Dataset records:
===============
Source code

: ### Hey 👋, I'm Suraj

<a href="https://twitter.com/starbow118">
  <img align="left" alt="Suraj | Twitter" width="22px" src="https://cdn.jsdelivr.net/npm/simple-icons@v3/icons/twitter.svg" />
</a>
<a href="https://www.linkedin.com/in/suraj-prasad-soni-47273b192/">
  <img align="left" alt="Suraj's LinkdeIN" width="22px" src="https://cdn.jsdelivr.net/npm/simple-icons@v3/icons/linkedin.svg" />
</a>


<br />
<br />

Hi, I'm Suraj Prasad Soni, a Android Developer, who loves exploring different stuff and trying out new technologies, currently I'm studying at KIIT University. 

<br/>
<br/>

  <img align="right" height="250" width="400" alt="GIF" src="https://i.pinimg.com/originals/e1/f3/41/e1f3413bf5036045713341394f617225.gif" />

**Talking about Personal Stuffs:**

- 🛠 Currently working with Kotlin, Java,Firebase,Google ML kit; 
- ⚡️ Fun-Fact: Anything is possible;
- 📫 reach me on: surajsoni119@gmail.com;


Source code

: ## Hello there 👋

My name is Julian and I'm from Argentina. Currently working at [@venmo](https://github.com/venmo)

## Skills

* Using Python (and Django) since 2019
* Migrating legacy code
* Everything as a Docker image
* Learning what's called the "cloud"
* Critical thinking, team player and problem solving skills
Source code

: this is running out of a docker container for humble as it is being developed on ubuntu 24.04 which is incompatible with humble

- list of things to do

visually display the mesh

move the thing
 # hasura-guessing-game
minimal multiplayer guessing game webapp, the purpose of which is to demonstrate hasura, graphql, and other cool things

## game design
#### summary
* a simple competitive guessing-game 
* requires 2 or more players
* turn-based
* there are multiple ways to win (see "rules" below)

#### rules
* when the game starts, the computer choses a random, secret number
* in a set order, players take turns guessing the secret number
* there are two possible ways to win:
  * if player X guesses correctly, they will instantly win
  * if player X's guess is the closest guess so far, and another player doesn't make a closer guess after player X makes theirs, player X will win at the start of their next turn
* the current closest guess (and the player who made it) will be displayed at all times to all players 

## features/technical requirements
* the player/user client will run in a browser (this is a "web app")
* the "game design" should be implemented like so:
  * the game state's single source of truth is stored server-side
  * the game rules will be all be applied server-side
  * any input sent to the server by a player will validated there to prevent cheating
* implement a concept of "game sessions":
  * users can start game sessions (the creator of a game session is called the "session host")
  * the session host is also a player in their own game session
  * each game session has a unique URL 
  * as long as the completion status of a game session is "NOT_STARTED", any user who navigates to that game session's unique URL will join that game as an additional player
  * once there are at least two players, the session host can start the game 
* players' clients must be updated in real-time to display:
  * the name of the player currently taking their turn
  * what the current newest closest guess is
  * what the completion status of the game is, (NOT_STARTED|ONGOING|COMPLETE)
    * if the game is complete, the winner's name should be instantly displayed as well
===============
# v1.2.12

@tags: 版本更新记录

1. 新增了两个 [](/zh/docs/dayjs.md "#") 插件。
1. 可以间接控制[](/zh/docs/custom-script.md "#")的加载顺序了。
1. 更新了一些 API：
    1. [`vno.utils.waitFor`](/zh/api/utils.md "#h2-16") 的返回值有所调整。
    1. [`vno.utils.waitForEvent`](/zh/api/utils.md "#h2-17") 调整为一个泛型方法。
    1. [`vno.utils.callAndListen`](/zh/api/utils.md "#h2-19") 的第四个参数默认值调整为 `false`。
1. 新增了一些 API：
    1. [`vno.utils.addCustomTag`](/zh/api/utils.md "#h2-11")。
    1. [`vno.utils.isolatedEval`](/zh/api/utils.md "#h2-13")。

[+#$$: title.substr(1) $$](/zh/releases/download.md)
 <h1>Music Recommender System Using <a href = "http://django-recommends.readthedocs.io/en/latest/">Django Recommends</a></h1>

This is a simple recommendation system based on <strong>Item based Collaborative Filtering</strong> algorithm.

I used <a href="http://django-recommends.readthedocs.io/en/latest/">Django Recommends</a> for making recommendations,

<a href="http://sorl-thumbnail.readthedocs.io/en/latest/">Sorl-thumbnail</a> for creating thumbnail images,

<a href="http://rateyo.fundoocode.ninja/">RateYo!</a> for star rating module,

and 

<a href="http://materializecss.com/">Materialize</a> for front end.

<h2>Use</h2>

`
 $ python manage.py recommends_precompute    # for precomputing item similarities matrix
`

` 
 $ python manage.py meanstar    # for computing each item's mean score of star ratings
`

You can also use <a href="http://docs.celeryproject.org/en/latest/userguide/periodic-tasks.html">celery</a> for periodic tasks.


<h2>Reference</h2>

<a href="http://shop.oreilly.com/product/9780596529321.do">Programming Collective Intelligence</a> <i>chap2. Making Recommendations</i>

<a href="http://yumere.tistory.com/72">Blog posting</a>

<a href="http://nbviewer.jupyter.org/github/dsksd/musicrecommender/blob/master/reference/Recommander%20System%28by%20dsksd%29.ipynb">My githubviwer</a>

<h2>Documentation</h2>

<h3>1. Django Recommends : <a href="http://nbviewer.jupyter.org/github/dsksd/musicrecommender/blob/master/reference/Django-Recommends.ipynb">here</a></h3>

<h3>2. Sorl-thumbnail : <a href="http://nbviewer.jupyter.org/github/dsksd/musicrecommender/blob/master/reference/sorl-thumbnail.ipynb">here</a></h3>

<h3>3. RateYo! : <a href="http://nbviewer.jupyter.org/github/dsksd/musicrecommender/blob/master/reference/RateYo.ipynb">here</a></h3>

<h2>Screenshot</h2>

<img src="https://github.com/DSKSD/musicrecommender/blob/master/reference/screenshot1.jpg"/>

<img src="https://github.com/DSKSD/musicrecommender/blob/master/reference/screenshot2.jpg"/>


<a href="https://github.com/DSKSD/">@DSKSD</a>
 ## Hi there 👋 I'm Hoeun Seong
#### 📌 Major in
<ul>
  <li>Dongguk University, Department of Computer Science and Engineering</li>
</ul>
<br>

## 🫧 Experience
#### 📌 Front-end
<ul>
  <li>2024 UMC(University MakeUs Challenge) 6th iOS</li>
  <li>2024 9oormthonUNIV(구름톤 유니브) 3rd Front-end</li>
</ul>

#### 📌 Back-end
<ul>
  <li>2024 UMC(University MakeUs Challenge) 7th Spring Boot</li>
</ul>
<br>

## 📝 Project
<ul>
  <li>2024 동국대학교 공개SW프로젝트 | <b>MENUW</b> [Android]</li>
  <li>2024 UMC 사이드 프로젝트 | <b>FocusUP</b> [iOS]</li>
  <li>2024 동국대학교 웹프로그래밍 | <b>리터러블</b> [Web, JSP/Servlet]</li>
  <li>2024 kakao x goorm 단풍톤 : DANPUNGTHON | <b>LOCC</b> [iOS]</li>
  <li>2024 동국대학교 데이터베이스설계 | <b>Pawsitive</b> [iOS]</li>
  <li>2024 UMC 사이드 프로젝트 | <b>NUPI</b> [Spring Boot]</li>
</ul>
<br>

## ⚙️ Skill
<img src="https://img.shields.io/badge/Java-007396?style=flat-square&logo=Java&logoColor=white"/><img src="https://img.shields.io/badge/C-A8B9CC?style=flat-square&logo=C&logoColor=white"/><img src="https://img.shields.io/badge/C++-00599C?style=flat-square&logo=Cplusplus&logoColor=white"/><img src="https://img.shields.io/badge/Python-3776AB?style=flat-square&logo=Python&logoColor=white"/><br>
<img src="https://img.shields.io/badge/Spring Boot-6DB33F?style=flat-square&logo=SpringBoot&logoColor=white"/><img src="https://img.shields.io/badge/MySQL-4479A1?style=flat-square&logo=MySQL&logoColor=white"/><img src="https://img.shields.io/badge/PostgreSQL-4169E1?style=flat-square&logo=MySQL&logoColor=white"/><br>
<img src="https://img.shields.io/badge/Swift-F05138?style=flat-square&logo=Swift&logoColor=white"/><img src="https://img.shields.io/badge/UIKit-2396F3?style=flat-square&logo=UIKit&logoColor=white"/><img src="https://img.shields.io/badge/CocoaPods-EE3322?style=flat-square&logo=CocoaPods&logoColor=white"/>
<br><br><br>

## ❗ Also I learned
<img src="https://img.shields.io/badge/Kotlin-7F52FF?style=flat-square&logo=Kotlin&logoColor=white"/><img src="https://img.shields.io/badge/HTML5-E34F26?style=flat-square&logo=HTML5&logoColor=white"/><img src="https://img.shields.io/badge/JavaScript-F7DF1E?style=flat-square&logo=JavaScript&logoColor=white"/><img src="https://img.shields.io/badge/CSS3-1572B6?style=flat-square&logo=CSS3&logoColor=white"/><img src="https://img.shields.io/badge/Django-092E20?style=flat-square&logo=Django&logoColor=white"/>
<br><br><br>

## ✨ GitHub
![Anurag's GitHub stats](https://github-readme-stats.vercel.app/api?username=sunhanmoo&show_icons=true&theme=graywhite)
===============
• [Work order]:
Match on "which": copy every line in the records that has it.

• [Task answer]:
: this is running out of a docker container for humble as it is being developed on ubuntu 24.04 which is incompatible with humble
minimal multiplayer guessing game webapp, the purpose of which is to demonstrate hasura, graphql, and other cool things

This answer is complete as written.